All participants who participated in this study were subjected to: (i) full history taking, (ii) otological examination, (iii) audiological evaluation; all measures for the participants were performed using Grason-Stadler (GSI) 61 audiometer (GSI 33, Otometrics, Denmark) and stimuli were delivered through TDH-50 P Telephonics headphones (Denmark) and GSI loudspeakers for aided free-field audiometry. Pure tone audiometry in the frequency range 0.25–8 kHz were tested. Speech audiometry including speech recognition threshold using Arabic spondee words  and word discrimination score, using Arabic phonetically balanced words . (iv) Immittancemetry was done using GSI 33 Grason-Stadler (USA), calibrated according to the ISO standards, using single-component, single-frequency tympanometry with a probe tone of 226 Hz. Testing of the acoustic reflex threshold was done for ipsilateral and contralateral elicited reflexes, using pure tones at 500, 1000, 2000, and 4000 Hz. (v) Through hearing aid fitting system HI-PRO (GN Otometrics A/S, Taastrup, Denmark).

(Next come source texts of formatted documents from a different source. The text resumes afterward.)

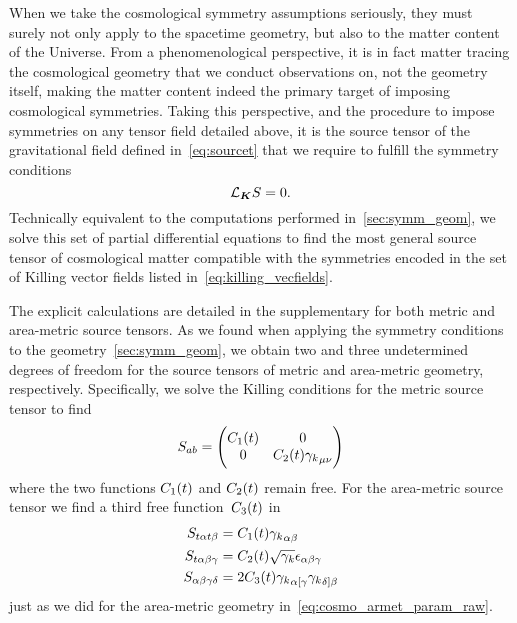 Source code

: When we take the cosmological symmetry assumptions seriously, they must surely not only apply to the spacetime geometry, but also to the matter content of the Universe. From a phenomenological perspective, it is in fact matter tracing the cosmological geometry that we conduct observations on, not the geometry itself, making the matter content indeed the primary target of imposing cosmological symmetries. Taking this perspective, and the procedure to impose symmetries on any tensor field detailed above, it is the source tensor of the gravitational field defined in~\eqref{eq:sourcet} that we require to fulfill the symmetry conditions
\begin{equation}\label{eq:killing_cond_sourcet}
	\mathcal{L}_{\boldsymbol{K}} S=0
	\mathpunct{.}
\end{equation}
Technically equivalent to the computations performed in~\autoref{sec:symm_geom}, we solve this set of partial differential equations to find the most general source tensor of cosmological matter compatible with the symmetries encoded in the set of \FLRW{} Killing vector fields listed in~\eqref{eq:killing_vecfields}.


The explicit calculations are detailed in the supplementary  for both metric and area-metric source tensors. As we found when applying the symmetry conditions to the geometry~\autoref{sec:symm_geom}, we obtain two and three undetermined degrees of freedom for the source tensors of metric and area-metric geometry, respectively. Specifically, we solve the Killing conditions for the metric source tensor to find
\begin{equation}\label{eq:cosmo_fluid_met_raw}
	S_{ab}=\begin{pmatrix}
		C_1(t) & 0\\
		0 & C_2(t){\gamma_{k}}_{\mu\nu}
	\end{pmatrix}
\end{equation}
where the two functions $C_1(t)$ and $C_2(t)$ remain free. For the area-metric source tensor we find a third free function~$C_3(t)$ in
\begin{align}\label{eq:cosmo_fluid_armet_raw}
	\begin{split}
		S_{t\alpha t\beta}&=C_1(t){\gamma_{k}}_{\alpha\beta}\\
		S_{t\alpha\beta\gamma}&=C_2(t)\sqrt{{\gamma_{k}}}\epsilon_{\alpha\beta\gamma}\\
		S_{\alpha\beta\gamma\delta}&=2C_3(t){\gamma_{k}}_{\alpha[\gamma}{\gamma_{k}}_{\delta]\beta}
	\end{split}
\end{align}
just as we did for the area-metric geometry in~\eqref{eq:cosmo_armet_param_raw}.

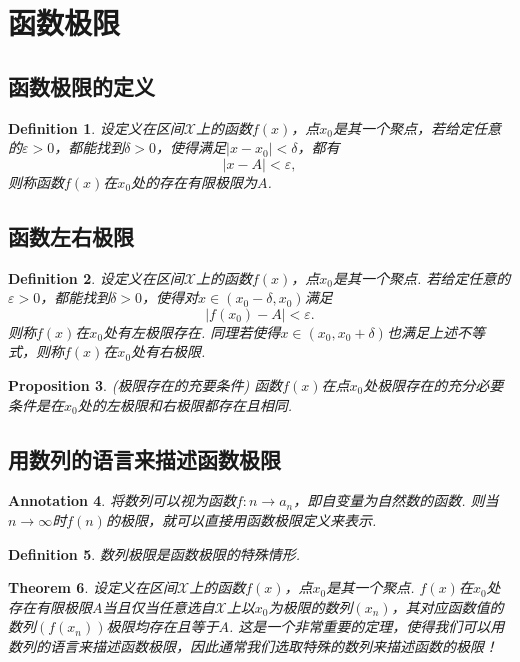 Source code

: \documentclass{article}
\newtheorem{theorem}{Theorem}[section]
\newtheorem{proposition}[theorem]{Proposition}
\newtheorem{definition}[theorem]{Definition}
\newtheorem{annotation}[theorem]{Annotation}
\begin{document}
\newpage
\section{函数极限}

\subsection{函数极限的定义}

\begin{definition}
\rm 设定义在区间$\mathcal{X}$上的函数$f(x)$，点$x_0$是其一个聚点，若给定任意的$\varepsilon  > 0$，都能找到$\delta > 0$，使得满足$|x-x_0| < \delta$，都有
$$
|x-A| < \varepsilon,
$$
则称函数$f(x)$在$x_0$处的存在有限极限为$A$.
\end{definition}

\subsection{函数左右极限}
\begin{definition}
\rm 设定义在区间$\mathcal{X}$上的函数$f(x)$，点$x_0$是其一个聚点. 若给定任意的$\varepsilon > 0$，都能找到$\delta > 0$，使得对$x \in (x_0-\delta,x_0)$满足
$$
|f(x_0)-A| < \varepsilon.
$$
则称$f(x)$在$x_0$处有{\color{red}左极限}存在. 同理若使得$x \in (x_0,x_0 +\delta)$也满足上述不等式，则称$f(x)$在$x_0$处有{\color{red}右极限}.
\end{definition}

\begin{proposition}
\rm {\color{red} (极限存在的充要条件) }函数$f(x)$在点$x_0$处极限存在的充分必要条件是在$x_0$处的左极限和右极限都存在且相同.
\end{proposition}

\subsection{用数列的语言来描述函数极限}

\begin{annotation}
\rm  将数列可以视为函数$f : n \to a_n$，即自变量为自然数的函数. 则当$n \to \infty$时$f(n)$的极限，就可以直接用函数极限定义来表示.  
\end{annotation}

\begin{definition}
\rm 数列极限是函数极限的特殊情形. 
\end{definition}

\begin{theorem}
\rm 设定义在区间$\mathcal{X}$上的函数$f(x)$，点$x_0$是其一个聚点. $f(x)$在$x_0$处存在有限极限$A$当且仅当任意选自$\mathcal{X}$上以$x_0$为极限的数列$(x_n)$，其对应函数值的数列$(f(x_n))$极限均存在且等于$A$. {\color{red} 这是一个非常重要的定理，使得我们可以用数列的语言来描述函数极限，因此通常我们选取特殊的数列来描述函数的极限！}
\end{theorem}
\end{document}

- Participants were fitted for hearing aids and subsequently returned to repeat measurements of thresholds and tinnitus loudness and spectra at 3, 6, and 12 months after their initial visit.
- THI was answered at initial 3, 6, and 12 months after proper hearing aid fitting.

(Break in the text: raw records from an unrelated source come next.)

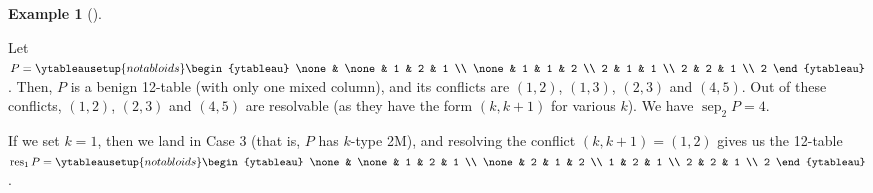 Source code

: \documentclass[numbers=enddot,12pt,final,onecolumn,notitlepage]{scrartcl}%
\theoremstyle{definition}
\newtheorem{exmp}[theo]{Example}
\newenvironment{example}[1][]
{\begin{exmp}[#1]\begin{leftbar}}
{\end{leftbar}\end{exmp}}
\newenvironment{verlong}{}{}
\begin{document}
\begin{verlong}

\begin{example}
\label{exa.resolve}Let $P=%
\ytableausetup{notabloids}
\begin{ytableau}
\none& \none& 1 & 2 & 1 \\
\none& 1 & 1 & 2 \\
2 & 1 & 1 \\
2 & 2 & 1 \\
2
\end{ytableau}%
$. Then, $P$ is a benign 12-table (with only one mixed column), and its
conflicts are $\left(  1,2\right)  $, $\left(  1,3\right)  $, $\left(
2,3\right)  $ and $\left(  4,5\right)  $. Out of these conflicts, $\left(
1,2\right)  $, $\left(  2,3\right)  $ and $\left(  4,5\right)  $ are
resolvable (as they have the form $\left(  k,k+1\right)  $ for various $k$).
We have $\operatorname*{sep}\nolimits_{2}P=4$.

If we set $k=1$, then we land in Case 3 (that is, $P$ has $k$-type 2M), and
resolving the conflict $\left(  k,k+1\right)  =\left(  1,2\right)  $ gives us
the 12-table $\operatorname*{res}\nolimits_{1}P=%
\ytableausetup{notabloids}
\begin{ytableau}
\none& \none& 1 & 2 & 1 \\
\none& 2 & 1 & 2 \\
1 & 2 & 1 \\
2 & 2 & 1 \\
2
\end{ytableau}%
$.


\end{example}
\end{verlong}
\end{document}
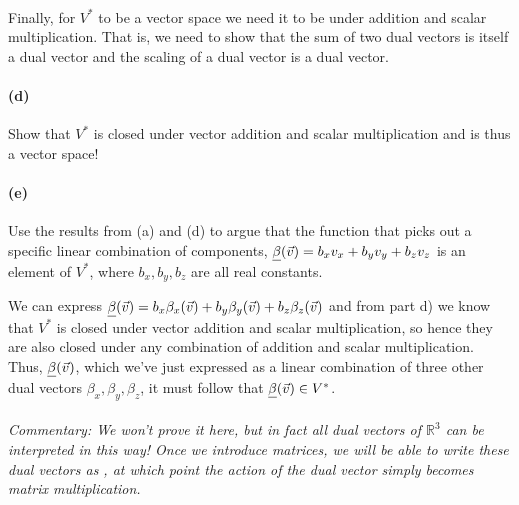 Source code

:\documentclass{article}
\begin{document}
\paragraph{}
Finally, for $V^{*}$ to be a vector space we need it to be  under addition and scalar multiplication.  That is, we
need to show that the sum of two dual vectors is itself a dual vector and the scaling of a dual vector is a dual vector.

\paragraph{(d)}		\extrapart
Show that $V^{*}$ is closed under vector addition and scalar multiplication and is thus a vector space!


\paragraph{(e)}
Use the results from (a) and (d) to argue that the function that picks out a specific linear combination of components, 
$\underline{\beta}(\vec{v}) = b_{x}v_{x} + b_{y}v_{y} 
+ b_{z}v_{z}$ is an element of $V^{*}$, where $b_{x}, b_{y}, b_{z}$ are all real constants.

\begin{solution}
    We can express $\underline{\beta}(\vec v) = b_x\beta_x(\vec v) + b_y\beta_y(\vec v) + b_z\beta_z(\vec v)$ and from part d) we know that $V^*$ is closed under vector addition and scalar multiplication, so hence they are also closed under any combination of addition and scalar multiplication. Thus, $\underline{\beta}(\vec v)$, which we've just expressed as a linear combination of three other dual vectors $\beta_x, \beta_y, \beta_z$, it must follow that $\underline{\beta}(\vec v) \in V^*$.
\end{solution}


\paragraph{}
\noindent\emph{Commentary: We won't prove it here, but in fact \emph{all} dual vectors of $\mathbb{R}^{3}$ can be interpreted in this way!  Once we introduce matrices, we will be able to write 
these dual vectors as , at which point the action of the dual vector simply becomes matrix multiplication.}


\bigskip
\dphline
\pagebreak
\end{document}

- Aided free-field audiometry was performed at 500, 1, 2, and 4 kHz at initial 3, 6, and 12 months after proper hearing aid fitting.
Data were analyzed using the software, statistical package for social sciences, version 18. Frequency distribution with its percentage and descriptive statistics with mean and SD were calculated. The data were summarized using descriptive statistics: mean, SD, minimal, and maximum values for quantitative variables and number and percentage for qualitative values. Statistical differences were tested using the χ2-test for qualitative variables, independent sample t-test for quantitative normally distributed variables, whereas nonparametric Mann–Whitney test for quantitative variables which are not normally distributed. Pearson’s correlation were done to test for linear relations between variables. P values of less than or equal to 0.05 were considered statistically significant. P values of less than or equal to 0.01 were considered highly significant .
| Results|| |
This study included 50 patients suffering from different degrees of hearing loss [10 (20%) CHL, 35 (70%) SNHL, 5 (10%) mixed] associated with tinnitus. Their age ranged from 22 to 61 years with a mean of 40.66±9.58 years. They were 23 (46%) women and 27 (54%) men.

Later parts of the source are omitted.